長義は振り解かれ行き場をなくした自身の手に視線をやり、まあいいさとまた読書の続きに戻るために体勢を机に向き直した。しおりが挟まれている本はすぐに続きのページが開き、長義を本の世界へと連れ込んでいった。
「……なぁ」
「なんでもないんじゃなかったのか? 俺は読書の続きがしたいのだけれど?」
「俺の名前呼んで」
「いきなりなんだ、風邪でもひいたか?」
「んーにゃ、健康そのもの」
長義は本から視線を外さないまま、名を呼んだ。
「南泉一文字」
「おう」
長義が要望通りに名前を呼んだにも関わらず、南泉の反応は何とも微妙なものだった。呼ばれたその名を噛みしめるでもなく、照れるでもなく、ただ相槌を打つだけ。そんな南泉に長義はつまらなさそうに返した。
「お前な……。名前なんていくらでも呼んでやるから、少し静かにできるかな、子猫ちゃん」
長義の『子猫ちゃん』呼びに、南泉はむすっと不機嫌そうに口を開いた。
「猫じゃねぇ!」
「もちろん知っているよ、猫殺しくん」
「クッソ、ムカつくにゃ!」
南泉の威嚇に、長義が返事を返すことはなかった。あの青い目は今度こそ深く本の中へと視線を向けていたのだった。南泉は、これはもう何を言っても無視だろうなと再びごろんと寝転んだ。
今日はなんだかとても、恋しいような寂しいような――。
「恋しい!?」
「いきない大声出すなよ!」
刀のくせに恋しいなんて、ましてや相手は山姥切長義。南泉は数年前なら考えられない自身の思考に、うにゃうにゃごろごろと後真を抱えて悶えだした。

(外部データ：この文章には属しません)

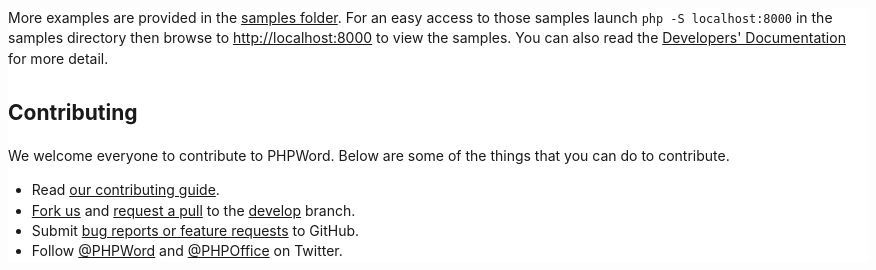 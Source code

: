 More examples are provided in the [samples folder](samples/). For an easy access to those samples launch `php -S localhost:8000` in the samples directory then browse to [http://localhost:8000](http://localhost:8000) to view the samples.
You can also read the [Developers' Documentation](http://phpword.readthedocs.org/) for more detail.

## Contributing

We welcome everyone to contribute to PHPWord. Below are some of the things that you can do to contribute.

- Read [our contributing guide](CONTRIBUTING.md).
- [Fork us](https://github.com/PHPOffice/PHPWord/fork) and [request a pull](https://github.com/PHPOffice/PHPWord/pulls) to the [develop](https://github.com/PHPOffice/PHPWord/tree/develop) branch.
- Submit [bug reports or feature requests](https://github.com/PHPOffice/PHPWord/issues) to GitHub.
- Follow [@PHPWord](https://twitter.com/PHPWord) and [@PHPOffice](https://twitter.com/PHPOffice) on Twitter.

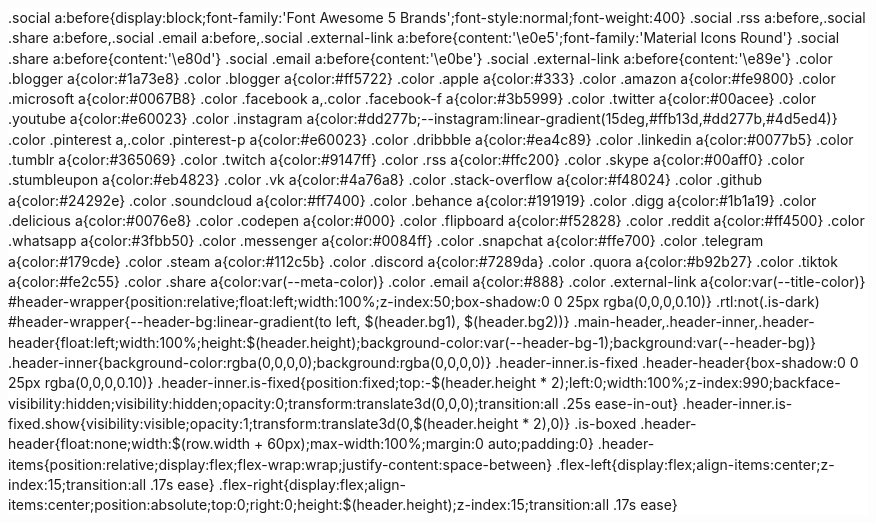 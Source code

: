 .social a:before{display:block;font-family:'Font Awesome 5 Brands';font-style:normal;font-weight:400}
.social .rss a:before,.social .share a:before,.social .email a:before,.social .external-link a:before{content:'\e0e5';font-family:'Material Icons Round'}
.social .share a:before{content:'\e80d'}
.social .email a:before{content:'\e0be'}
.social .external-link a:before{content:'\e89e'}
.color .blogger a{color:#1a73e8}
.color .blogger a{color:#ff5722}
.color .apple a{color:#333}
.color .amazon a{color:#fe9800}
.color .microsoft a{color:#0067B8}
.color .facebook a,.color .facebook-f a{color:#3b5999}
.color .twitter a{color:#00acee}
.color .youtube a{color:#e60023}
.color .instagram a{color:#dd277b;--instagram:linear-gradient(15deg,#ffb13d,#dd277b,#4d5ed4)}
.color .pinterest a,.color .pinterest-p a{color:#e60023}
.color .dribbble a{color:#ea4c89}
.color .linkedin a{color:#0077b5}
.color .tumblr a{color:#365069}
.color .twitch a{color:#9147ff}
.color .rss a{color:#ffc200}
.color .skype a{color:#00aff0}
.color .stumbleupon a{color:#eb4823}
.color .vk a{color:#4a76a8}
.color .stack-overflow a{color:#f48024}
.color .github a{color:#24292e}
.color .soundcloud a{color:#ff7400}
.color .behance a{color:#191919}
.color .digg a{color:#1b1a19}
.color .delicious a{color:#0076e8}
.color .codepen a{color:#000}
.color .flipboard a{color:#f52828}
.color .reddit a{color:#ff4500}
.color .whatsapp a{color:#3fbb50}
.color .messenger a{color:#0084ff}
.color .snapchat a{color:#ffe700}
.color .telegram a{color:#179cde}
.color .steam a{color:#112c5b}
.color .discord a{color:#7289da}
.color .quora a{color:#b92b27}
.color .tiktok a{color:#fe2c55}
.color .share a{color:var(--meta-color)}
.color .email a{color:#888}
.color .external-link a{color:var(--title-color)}
#header-wrapper{position:relative;float:left;width:100%;z-index:50;box-shadow:0 0 25px rgba(0,0,0,0.10)}
.rtl:not(.is-dark) #header-wrapper{--header-bg:linear-gradient(to left, $(header.bg1), $(header.bg2))}
.main-header,.header-inner,.header-header{float:left;width:100%;height:$(header.height);background-color:var(--header-bg-1);background:var(--header-bg)}
.header-inner{background-color:rgba(0,0,0,0);background:rgba(0,0,0,0)}
.header-inner.is-fixed .header-header{box-shadow:0 0 25px rgba(0,0,0,0.10)}
.header-inner.is-fixed{position:fixed;top:-$(header.height * 2);left:0;width:100%;z-index:990;backface-visibility:hidden;visibility:hidden;opacity:0;transform:translate3d(0,0,0);transition:all .25s ease-in-out}
.header-inner.is-fixed.show{visibility:visible;opacity:1;transform:translate3d(0,$(header.height * 2),0)}
.is-boxed .header-header{float:none;width:$(row.width + 60px);max-width:100%;margin:0 auto;padding:0}
.header-items{position:relative;display:flex;flex-wrap:wrap;justify-content:space-between}
.flex-left{display:flex;align-items:center;z-index:15;transition:all .17s ease}
.flex-right{display:flex;align-items:center;position:absolute;top:0;right:0;height:$(header.height);z-index:15;transition:all .17s ease}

そんな南泉に困惑する長義は、本にしおりを挟んでぱたんと閉じる。そして隣でごろごろと不可解に転がっている南泉の頭を撫でた。
「喉でも鳴らしてみたらいいんじゃないか」
「に゛ゃっ!?」
「『聞こえてたのか』みたいな顔してるけど、同じ部屋内で叫ばれたら聞こえるに決まってるだろう」
長義の指が、癖のある南泉の髪の間を滑る。くすぐったさの中にあるわずかな心地よさを手繰るように、南泉はすっと目を細めた。
「猫、みたいだね」
顎の下でも撫でてやろうか?と長義が南泉の輪郭を撫でた。南泉はその感覚に体の中心が逆立つような感覚を覚えて飛び起きた。長義の手は南泉の頭があった位置で浮くことになってしまった。
「その触り方やめろ!」
「すり寄ってきたのはそっちだろ」
「呪いのせい、にゃ!」
「俺は存外悪くなかったのだけれどね」
いつもより早い自身の心臓の音に南泉は恐ろしくなった。反対に長義は離れていった南泉に残念そうな顔をしながらも、そうだと繋いだ。

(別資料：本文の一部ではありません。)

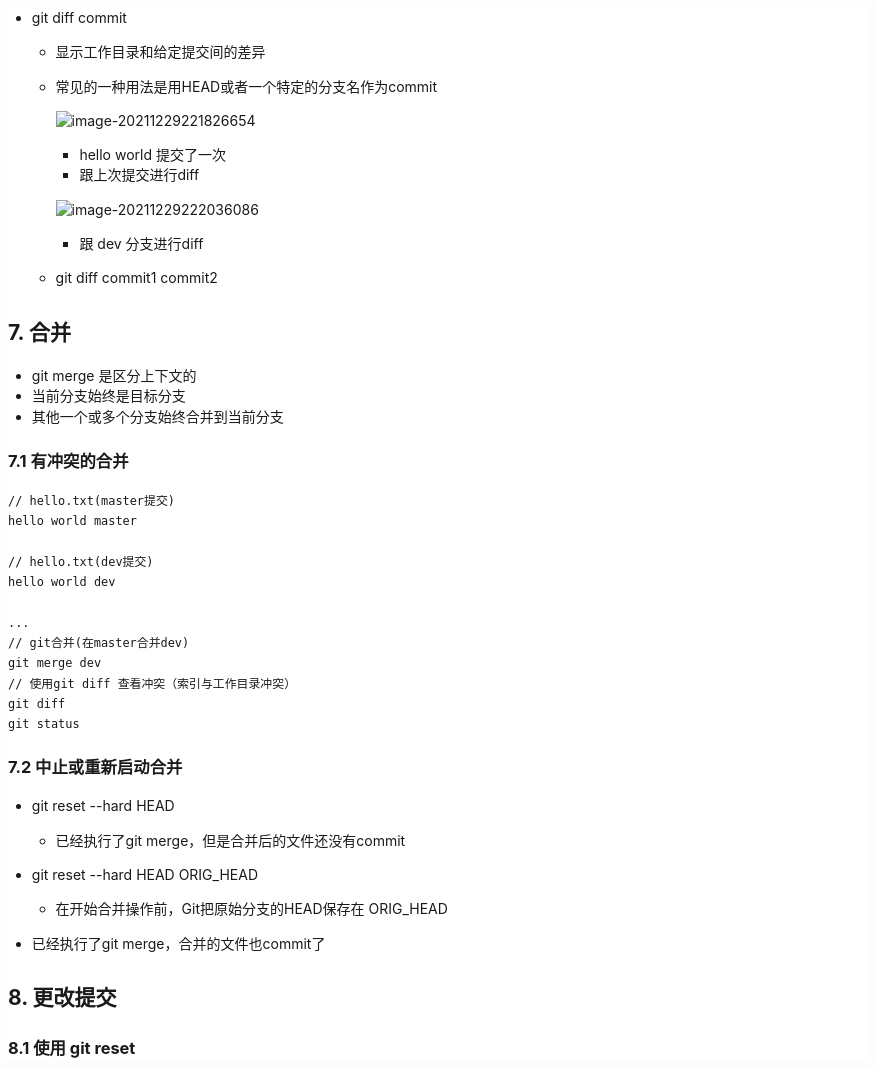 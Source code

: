 - git diff commit

  - 显示工作目录和给定提交间的差异

  - 常见的一种用法是用HEAD或者一个特定的分支名作为commit

    ![image-20211229221826654](https://gitee.com/wayliuhaha/pic-go-drawing-bed/raw/master/img/image-20211229221826654.png)

    - hello world 提交了一次
    - 跟上次提交进行diff

    ![image-20211229222036086](https://gitee.com/wayliuhaha/pic-go-drawing-bed/raw/master/img/image-20211229222036086.png)

    - 跟 dev 分支进行diff

  - git diff commit1 commit2

## 7.  合并

- git merge 是区分上下文的
- 当前分支始终是目标分支
- 其他一个或多个分支始终合并到当前分支

### 7.1 有冲突的合并

```
// hello.txt(master提交)
hello world master

// hello.txt(dev提交)
hello world dev

... 
// git合并(在master合并dev)
git merge dev
// 使用git diff 查看冲突（索引与工作目录冲突）
git diff
git status
```

### 7.2 中止或重新启动合并

- git reset --hard HEAD 

  - 已经执行了git merge，但是合并后的文件还没有commit
- git reset --hard HEAD ORIG_HEAD

  - 在开始合并操作前，Git把原始分支的HEAD保存在 ORIG_HEAD
- 已经执行了git merge，合并的文件也commit了

## 8.  更改提交

### 8.1 使用 git reset
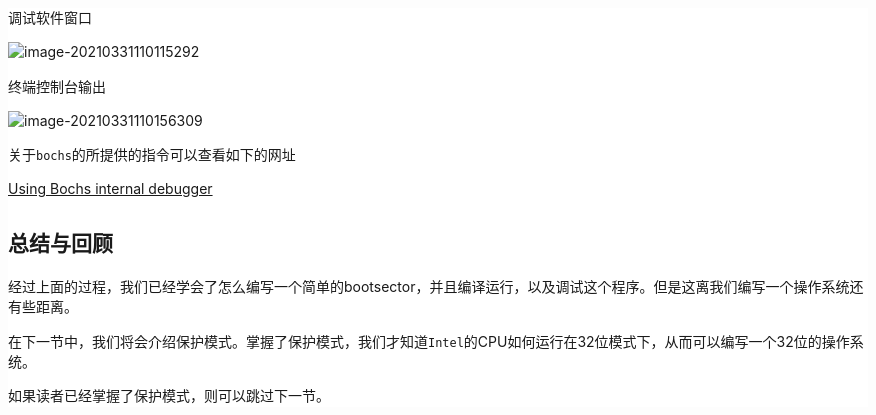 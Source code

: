 调试软件窗口

![image-20210331110115292](https://gitee.com/wei_manzhou/blog_picture/raw/master/20210331110117.png)

终端控制台输出

![image-20210331110156309](https://gitee.com/wei_manzhou/blog_picture/raw/master/20210331110201.png)

关于`bochs`的所提供的指令可以查看如下的网址

[Using Bochs internal debugger](https://bochs.sourceforge.io/cgi-bin/topper.pl?name=New+Bochs+Documentation&url=https://bochs.sourceforge.io/doc/docbook/user/index.html)

## 总结与回顾

经过上面的过程，我们已经学会了怎么编写一个简单的bootsector，并且编译运行，以及调试这个程序。但是这离我们编写一个操作系统还有些距离。

在下一节中，我们将会介绍保护模式。掌握了保护模式，我们才知道`Intel`的CPU如何运行在32位模式下，从而可以编写一个32位的操作系统。

如果读者已经掌握了保护模式，则可以跳过下一节。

「刀剣男士が人の体を得たばかりだとうまく調整ができなくて、感情が揺れ動く頃もあるらしい」
「……なんか知ってんのかよ」
「いや?」
長義は体をひねり、閉じていた本を手に取ると南泉の眼前に差し出した。南泉は至近距離でピントの合わない本を長義から受け取ると見える位置に調整した。そして長義が何を読んでいたのか知ることになった。
「『刀剣男士の感情調査』?」
「つまり、だ」
長義は南泉から本を取り上げると、自身の唇と南泉の額へとつけた。いきなりの行動に固まっている南泉を見て、上機嫌に長義が笑っていた。

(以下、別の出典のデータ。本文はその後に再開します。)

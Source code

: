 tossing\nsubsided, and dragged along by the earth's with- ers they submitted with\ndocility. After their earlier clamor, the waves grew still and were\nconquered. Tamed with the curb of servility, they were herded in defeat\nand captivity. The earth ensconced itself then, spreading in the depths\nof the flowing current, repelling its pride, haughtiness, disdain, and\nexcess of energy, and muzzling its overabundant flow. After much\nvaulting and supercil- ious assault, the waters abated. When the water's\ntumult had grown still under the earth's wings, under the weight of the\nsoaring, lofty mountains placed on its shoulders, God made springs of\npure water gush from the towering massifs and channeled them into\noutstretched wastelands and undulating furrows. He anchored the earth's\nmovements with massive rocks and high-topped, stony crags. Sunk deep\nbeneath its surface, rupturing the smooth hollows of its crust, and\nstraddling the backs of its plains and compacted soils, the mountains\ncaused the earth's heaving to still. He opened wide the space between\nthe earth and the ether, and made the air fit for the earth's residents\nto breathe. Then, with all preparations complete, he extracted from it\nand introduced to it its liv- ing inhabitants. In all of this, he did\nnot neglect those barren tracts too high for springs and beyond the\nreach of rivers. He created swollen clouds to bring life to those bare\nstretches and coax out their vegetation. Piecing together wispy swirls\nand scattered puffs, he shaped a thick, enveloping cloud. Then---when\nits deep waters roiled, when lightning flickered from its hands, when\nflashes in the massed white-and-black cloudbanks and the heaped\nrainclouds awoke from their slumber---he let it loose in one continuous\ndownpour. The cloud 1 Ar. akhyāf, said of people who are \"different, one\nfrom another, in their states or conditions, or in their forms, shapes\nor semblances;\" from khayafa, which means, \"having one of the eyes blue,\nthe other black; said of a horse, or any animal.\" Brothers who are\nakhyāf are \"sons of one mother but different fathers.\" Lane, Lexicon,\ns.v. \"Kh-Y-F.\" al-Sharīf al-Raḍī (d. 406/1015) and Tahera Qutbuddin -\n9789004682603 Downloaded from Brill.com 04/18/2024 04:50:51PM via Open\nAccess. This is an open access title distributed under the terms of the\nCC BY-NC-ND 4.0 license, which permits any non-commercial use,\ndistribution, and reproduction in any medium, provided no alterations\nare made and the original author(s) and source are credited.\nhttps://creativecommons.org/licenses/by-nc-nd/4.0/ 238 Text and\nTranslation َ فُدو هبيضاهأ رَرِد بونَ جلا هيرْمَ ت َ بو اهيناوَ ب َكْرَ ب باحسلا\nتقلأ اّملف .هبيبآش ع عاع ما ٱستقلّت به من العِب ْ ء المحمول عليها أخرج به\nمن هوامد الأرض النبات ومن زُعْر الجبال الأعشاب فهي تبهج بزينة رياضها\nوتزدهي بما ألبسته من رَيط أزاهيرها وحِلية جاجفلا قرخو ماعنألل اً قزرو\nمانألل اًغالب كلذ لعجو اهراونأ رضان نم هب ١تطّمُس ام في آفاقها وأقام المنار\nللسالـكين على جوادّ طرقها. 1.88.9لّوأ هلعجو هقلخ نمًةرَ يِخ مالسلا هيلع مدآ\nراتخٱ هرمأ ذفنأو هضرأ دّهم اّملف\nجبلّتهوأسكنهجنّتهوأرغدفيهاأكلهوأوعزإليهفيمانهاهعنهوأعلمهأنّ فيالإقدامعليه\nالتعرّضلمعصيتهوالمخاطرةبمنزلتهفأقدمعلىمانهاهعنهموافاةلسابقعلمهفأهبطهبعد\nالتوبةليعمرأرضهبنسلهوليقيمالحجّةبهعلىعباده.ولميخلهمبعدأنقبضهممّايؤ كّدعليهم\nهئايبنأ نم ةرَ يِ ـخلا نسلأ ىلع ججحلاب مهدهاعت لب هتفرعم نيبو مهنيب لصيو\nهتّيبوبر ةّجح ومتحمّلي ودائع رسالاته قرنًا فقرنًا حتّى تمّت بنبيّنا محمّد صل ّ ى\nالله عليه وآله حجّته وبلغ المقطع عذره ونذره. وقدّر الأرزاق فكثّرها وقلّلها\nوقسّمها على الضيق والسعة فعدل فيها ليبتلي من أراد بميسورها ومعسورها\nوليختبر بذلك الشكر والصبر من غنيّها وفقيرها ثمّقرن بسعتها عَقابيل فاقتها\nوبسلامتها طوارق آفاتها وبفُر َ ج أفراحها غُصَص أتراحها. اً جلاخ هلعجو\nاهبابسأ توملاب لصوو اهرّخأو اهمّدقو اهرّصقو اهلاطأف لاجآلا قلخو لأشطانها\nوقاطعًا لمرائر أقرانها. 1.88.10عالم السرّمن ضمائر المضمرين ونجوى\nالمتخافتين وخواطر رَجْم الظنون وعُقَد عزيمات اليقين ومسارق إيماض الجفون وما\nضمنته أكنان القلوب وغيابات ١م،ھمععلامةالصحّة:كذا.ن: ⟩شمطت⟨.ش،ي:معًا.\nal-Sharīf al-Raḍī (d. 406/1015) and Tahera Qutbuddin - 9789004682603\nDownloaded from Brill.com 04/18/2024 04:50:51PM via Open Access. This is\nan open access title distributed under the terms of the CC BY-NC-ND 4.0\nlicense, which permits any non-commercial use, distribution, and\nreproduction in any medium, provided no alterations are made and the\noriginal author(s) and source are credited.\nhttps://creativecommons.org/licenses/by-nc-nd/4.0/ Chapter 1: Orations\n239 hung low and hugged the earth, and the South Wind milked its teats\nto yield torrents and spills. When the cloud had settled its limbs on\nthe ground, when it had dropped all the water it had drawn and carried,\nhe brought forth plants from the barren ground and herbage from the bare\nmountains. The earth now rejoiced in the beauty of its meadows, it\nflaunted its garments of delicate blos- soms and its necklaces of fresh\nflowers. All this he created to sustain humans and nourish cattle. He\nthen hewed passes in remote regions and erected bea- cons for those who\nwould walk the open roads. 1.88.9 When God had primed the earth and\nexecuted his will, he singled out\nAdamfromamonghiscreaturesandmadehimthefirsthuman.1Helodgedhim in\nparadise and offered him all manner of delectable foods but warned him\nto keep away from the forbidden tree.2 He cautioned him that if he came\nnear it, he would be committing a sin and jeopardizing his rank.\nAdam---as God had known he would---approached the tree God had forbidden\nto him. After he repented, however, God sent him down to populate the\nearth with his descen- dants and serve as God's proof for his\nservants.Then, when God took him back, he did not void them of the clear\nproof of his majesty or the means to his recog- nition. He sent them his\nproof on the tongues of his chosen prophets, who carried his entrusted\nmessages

「俺も君と同じように『恋しい』って思っていたんだよ!」
「な、なんなんだよお前は! 分かりづれぇ奴だな!」
「こうして本として、言葉で感情が説明されていることが面白くて、つい自分の『恋しさ』を後回しにしてただけ」
いたずらに成功したような砕けた長義の笑顔に、南泉は胸元を服ごとぐちゃっと抑えた。
「マジか」
「大マジ」
南泉と長義からは、その感情が形を作ったかのようにひらひらと桜の花びらが舞った。